Work required:
Scan the lines below for the word "nonlinear". Copy each line you find it in.

Dataset content:

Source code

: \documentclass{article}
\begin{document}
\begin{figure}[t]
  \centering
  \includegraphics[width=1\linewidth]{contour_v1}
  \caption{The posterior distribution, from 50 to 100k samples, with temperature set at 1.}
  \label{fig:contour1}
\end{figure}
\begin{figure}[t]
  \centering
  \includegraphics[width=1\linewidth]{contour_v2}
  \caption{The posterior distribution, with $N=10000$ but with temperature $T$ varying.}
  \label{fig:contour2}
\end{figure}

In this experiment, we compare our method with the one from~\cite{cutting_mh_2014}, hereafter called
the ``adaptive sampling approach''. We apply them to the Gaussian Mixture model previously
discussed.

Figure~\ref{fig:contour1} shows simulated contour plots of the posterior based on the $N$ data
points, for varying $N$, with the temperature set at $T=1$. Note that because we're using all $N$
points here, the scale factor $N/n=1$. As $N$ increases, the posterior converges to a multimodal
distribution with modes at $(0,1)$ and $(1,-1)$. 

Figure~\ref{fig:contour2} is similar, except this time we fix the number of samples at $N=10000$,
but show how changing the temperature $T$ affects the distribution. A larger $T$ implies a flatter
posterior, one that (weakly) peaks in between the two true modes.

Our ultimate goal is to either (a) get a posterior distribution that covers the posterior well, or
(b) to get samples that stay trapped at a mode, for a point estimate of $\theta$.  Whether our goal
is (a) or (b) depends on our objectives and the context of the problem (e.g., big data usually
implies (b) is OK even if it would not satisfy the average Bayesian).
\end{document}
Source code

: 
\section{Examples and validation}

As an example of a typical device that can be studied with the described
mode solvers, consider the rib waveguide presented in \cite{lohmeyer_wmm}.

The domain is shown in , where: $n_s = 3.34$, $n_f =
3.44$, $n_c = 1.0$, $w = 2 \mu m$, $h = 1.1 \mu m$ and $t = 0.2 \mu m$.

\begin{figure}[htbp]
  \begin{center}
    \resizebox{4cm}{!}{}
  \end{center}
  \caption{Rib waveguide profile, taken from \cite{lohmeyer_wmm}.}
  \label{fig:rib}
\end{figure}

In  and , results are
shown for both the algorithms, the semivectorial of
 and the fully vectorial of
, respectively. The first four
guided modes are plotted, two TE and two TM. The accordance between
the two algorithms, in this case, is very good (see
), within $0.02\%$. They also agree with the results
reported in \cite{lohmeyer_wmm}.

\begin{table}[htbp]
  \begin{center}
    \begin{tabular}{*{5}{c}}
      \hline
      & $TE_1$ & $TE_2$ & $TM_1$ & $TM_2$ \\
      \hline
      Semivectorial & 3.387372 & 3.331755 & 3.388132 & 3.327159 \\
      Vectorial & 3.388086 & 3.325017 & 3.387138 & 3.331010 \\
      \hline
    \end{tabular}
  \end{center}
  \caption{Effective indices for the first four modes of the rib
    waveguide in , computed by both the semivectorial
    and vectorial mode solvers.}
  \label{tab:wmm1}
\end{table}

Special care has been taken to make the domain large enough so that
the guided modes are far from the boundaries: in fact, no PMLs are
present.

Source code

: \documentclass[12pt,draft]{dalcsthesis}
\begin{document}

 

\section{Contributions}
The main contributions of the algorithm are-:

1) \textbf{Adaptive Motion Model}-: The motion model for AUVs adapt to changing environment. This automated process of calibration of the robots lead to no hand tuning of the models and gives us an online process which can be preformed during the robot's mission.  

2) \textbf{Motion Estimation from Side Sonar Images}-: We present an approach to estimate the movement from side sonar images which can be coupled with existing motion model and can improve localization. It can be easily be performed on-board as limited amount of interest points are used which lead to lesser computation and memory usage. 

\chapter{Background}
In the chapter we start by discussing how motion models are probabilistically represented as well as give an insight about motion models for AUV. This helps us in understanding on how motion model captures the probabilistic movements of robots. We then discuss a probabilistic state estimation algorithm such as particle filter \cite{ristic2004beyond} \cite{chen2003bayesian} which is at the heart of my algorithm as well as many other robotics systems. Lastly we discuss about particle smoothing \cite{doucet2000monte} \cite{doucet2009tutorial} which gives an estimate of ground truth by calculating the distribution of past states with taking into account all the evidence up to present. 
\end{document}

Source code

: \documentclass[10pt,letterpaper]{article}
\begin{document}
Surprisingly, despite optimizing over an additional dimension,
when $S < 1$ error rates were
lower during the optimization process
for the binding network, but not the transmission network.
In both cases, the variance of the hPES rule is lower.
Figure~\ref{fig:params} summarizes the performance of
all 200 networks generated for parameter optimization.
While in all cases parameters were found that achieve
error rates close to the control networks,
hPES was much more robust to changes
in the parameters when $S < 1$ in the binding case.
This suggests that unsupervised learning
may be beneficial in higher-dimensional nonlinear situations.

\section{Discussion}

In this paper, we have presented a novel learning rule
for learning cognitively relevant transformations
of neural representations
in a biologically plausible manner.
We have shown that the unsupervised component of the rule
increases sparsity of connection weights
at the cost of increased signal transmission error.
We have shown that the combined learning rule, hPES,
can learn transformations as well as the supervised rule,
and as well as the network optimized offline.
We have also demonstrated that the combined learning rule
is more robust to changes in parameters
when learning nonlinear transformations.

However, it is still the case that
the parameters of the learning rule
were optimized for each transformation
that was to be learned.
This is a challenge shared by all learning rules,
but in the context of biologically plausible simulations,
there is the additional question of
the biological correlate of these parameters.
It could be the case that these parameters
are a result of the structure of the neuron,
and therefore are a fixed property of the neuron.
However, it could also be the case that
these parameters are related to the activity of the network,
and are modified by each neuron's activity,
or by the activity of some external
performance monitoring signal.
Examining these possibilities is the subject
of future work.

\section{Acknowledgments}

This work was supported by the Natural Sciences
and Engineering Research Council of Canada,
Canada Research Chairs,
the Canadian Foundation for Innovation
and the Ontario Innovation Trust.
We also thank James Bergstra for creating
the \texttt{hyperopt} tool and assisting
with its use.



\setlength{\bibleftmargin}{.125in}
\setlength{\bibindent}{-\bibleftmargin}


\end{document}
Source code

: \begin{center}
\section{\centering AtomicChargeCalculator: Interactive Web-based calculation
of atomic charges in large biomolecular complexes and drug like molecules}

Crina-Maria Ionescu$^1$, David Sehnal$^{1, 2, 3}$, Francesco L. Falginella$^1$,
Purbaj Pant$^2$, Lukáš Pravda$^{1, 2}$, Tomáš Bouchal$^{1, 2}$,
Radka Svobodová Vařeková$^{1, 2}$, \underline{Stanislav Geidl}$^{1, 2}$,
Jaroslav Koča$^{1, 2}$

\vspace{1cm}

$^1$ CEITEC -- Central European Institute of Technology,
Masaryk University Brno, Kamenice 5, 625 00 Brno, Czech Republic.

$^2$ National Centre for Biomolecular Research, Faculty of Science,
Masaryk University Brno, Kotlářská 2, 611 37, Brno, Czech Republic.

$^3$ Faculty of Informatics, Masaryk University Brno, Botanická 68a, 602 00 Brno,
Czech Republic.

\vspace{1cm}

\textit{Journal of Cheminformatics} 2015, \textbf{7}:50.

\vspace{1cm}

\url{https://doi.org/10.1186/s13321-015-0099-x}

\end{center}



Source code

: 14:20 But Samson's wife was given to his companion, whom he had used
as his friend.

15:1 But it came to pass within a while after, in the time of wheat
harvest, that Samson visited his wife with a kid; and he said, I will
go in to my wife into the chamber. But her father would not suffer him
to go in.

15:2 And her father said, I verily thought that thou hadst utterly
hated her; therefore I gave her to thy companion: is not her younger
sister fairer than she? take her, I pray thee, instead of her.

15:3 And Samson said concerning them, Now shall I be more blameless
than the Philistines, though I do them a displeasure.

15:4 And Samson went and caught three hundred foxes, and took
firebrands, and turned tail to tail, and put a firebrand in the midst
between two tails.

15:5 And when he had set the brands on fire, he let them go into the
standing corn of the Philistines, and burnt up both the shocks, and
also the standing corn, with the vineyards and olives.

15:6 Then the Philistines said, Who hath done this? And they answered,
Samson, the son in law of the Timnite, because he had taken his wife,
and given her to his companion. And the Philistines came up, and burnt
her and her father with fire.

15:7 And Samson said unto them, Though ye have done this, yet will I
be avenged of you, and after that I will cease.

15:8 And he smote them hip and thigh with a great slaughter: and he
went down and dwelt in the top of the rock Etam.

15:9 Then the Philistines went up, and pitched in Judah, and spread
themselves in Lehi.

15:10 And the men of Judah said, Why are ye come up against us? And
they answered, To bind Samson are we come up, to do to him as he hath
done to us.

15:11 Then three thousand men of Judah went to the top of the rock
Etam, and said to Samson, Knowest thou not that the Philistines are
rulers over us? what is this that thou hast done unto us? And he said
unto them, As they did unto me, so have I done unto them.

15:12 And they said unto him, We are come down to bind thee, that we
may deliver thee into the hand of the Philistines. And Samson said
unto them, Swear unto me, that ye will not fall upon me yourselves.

Answer to the problem:
may be beneficial in higher-dimensional nonlinear situations.
when learning nonlinear transformations.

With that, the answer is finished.